The following article is adapted and reprinted from the M&A Tax Report, Vol. 11, No. 2, September 2002, Panel Publishers, New York, NY.
DO IT THROUGH A CONDUIT:
ACTIVE BUSINESSES UNDER SECTION 355 By Robert W. Wood M&A Tax Report readers
know that Section 355 contains a number of hurdles, all of which must be
successfully navigated before that hallowed Code Section's tax-free treatment
can apply. Some of the requirements are a lot easier to satisfy than others,
and involve considerably more certainty. For example, the business purpose
test is one that over the years has become clearer than it used to be.
The IRS has even provided lists of appropriate business purposes, although
clearly business purpose analysis still has significant elements of subjectivity.
For recent discussion, see Wood, "Spinoff Business Purpose: Two is Better
than One," Vol. 8, No. 6, The M&A Tax Report (January 2000), p. 7. In contrast, the "not
a device to distribute E&P" test is one that is always nettlesome.
Regarding device, see Wood, "Spinoffs: The Good, the Bad and the Ugly,"
Vol. 10, No. 10, The M&A Tax Report (May 2002), p. 1. Since these two requirements
often offset one other (evidence of a device can negate even a good business
purpose), Section 355 analysis invariably requires a keen eye and a steady
hand. Anyone who has to evaluate this stuff needs a kind of Clint Eastwood
grit. (Who says tax lawyers aren't cool?) Active Business
The requirement that
one conduct an active trade or business for five years before the distribution
seems pretty straightforward. How could there be disputes about this? True,
there will always be issues about whether certain activities rise to the
level of an "active" business. Real estate rental, for example, inherently
runs the risk of being considered merely portfolio asset management. Still,
the Service has had a come-to-Jesus reckoning on this issue, and is significantly
more liberal on the topic than, say, 20 years ago. However, what about operating
a business — that is indisputably active — through a tiered structure?
If two corporate joint venturers operate a business through a partnership
or limited liability company, can either (or both) meet the active business
requirement of Section 355? If they operate independently for several years,
and then form the joint venture and continue operating, does the joint
venture period count for purposes of Section 355's five-year rule? In this current era of
flow-through entities, the Service has provided important and helpful guidance
about meeting the five-year active conduct of a trade or business requirement
through limited liability companies. Revenue Ruling 2002-49, 2002-32 I.R.B.

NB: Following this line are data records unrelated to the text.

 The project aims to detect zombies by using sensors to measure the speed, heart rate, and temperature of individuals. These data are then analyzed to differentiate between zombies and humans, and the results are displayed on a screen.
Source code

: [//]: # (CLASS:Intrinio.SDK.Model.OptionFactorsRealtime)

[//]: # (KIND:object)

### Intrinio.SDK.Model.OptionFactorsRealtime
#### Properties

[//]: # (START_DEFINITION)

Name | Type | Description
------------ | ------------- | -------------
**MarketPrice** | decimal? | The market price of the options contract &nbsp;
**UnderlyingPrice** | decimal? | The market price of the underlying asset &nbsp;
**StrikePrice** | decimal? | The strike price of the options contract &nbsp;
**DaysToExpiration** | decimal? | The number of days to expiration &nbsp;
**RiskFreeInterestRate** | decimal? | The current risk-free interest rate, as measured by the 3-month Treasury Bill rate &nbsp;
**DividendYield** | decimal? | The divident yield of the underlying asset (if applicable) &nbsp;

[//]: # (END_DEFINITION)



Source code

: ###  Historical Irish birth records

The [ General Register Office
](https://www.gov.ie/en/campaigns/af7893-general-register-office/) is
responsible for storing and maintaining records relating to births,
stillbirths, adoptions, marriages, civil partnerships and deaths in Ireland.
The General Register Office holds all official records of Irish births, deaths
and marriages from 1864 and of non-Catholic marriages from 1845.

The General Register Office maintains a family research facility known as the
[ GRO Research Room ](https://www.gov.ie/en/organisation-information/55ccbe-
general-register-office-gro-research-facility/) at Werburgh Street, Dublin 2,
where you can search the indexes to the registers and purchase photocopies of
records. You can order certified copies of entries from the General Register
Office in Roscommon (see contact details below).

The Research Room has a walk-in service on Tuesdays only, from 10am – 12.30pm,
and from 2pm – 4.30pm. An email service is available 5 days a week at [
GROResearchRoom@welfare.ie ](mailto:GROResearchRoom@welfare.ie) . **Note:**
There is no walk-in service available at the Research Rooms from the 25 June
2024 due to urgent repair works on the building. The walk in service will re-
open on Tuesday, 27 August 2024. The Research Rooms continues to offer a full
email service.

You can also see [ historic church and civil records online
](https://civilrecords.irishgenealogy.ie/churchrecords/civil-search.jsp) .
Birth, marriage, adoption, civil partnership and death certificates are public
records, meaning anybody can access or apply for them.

1, considers a corporation that holds a membership interest in a member-managed
LLC. The corporation purchases the remaining interests in the LLC, then
contributes a portion of the business to a newly-formed controlled subsidiary,
and then distributes the stock fo the controlled subsidiary to its shareholders.

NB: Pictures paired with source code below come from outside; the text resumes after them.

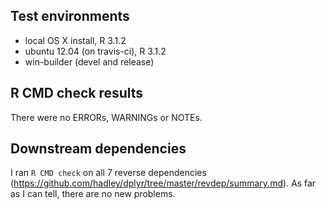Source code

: ## Test environments

* local OS X install, R 3.1.2
* ubuntu 12.04 (on travis-ci), R 3.1.2
* win-builder (devel and release)

## R CMD check results

There were no ERRORs, WARNINGs or NOTEs.

## Downstream dependencies

I ran `R CMD check` on all 7 reverse dependencies (https://github.com/hadley/dplyr/tree/master/revdep/summary.md). As far as I can tell, there are no new problems.
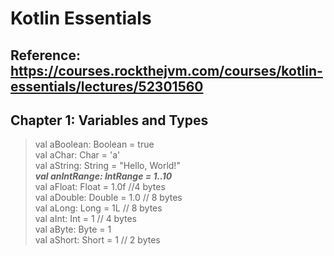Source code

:# Kotlin Essentials

## Reference: https://courses.rockthejvm.com/courses/kotlin-essentials/lectures/52301560

## Chapter 1: Variables and Types

>
> val aBoolean: Boolean = true<br />
val aChar: Char = 'a'<br />
val aString: String = "Hello, World!"<br />
_**val anIntRange: IntRange = 1..10**_<br />
val aFloat: Float = 1.0f    //4 bytes<br />
val aDouble: Double = 1.0   // 8 bytes<br />
val aLong: Long = 1L        // 8 bytes<br />
val aInt: Int = 1           // 4 bytes<br />
val aByte: Byte = 1<br />
val aShort: Short = 1       // 2 bytes<br />
>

The question addressed in the ruling is whether that distribution qualifies
under Section 355. Since this ruling will
be looked to by operators of various pass-through entities, the facts are
important. This particular LLC, like most, is classified as a partnership
for federal income tax purposes. That makes the guidance provided by the
ruling equally applicable to partnerships. The LLC owned several office
buildings leased to unrelated third parties. At the outset, Corporation
D owns a 20% interest in the LLC, and that interest constitutes all of
D's business assets. Another corporation, Corporation X, also owns a 20%
interest in the LLC. The remaining 60% of the LLC is held by others. The
LLC performs a variety of upkeep and maintenance services to manage the
property. However, both corporations
(D and X) have equal control over the management of the LLC, and the officers
of D and X perform active and substantial management functions with respect
to the LLC's activities, including decision making regarding significant
business decisions (significant renovations, purchase and sale of properties,
significant financing and refinancing, etc.). The ruling sets out a fact
pattern to suggest that both D and X are active with respect to the buildings.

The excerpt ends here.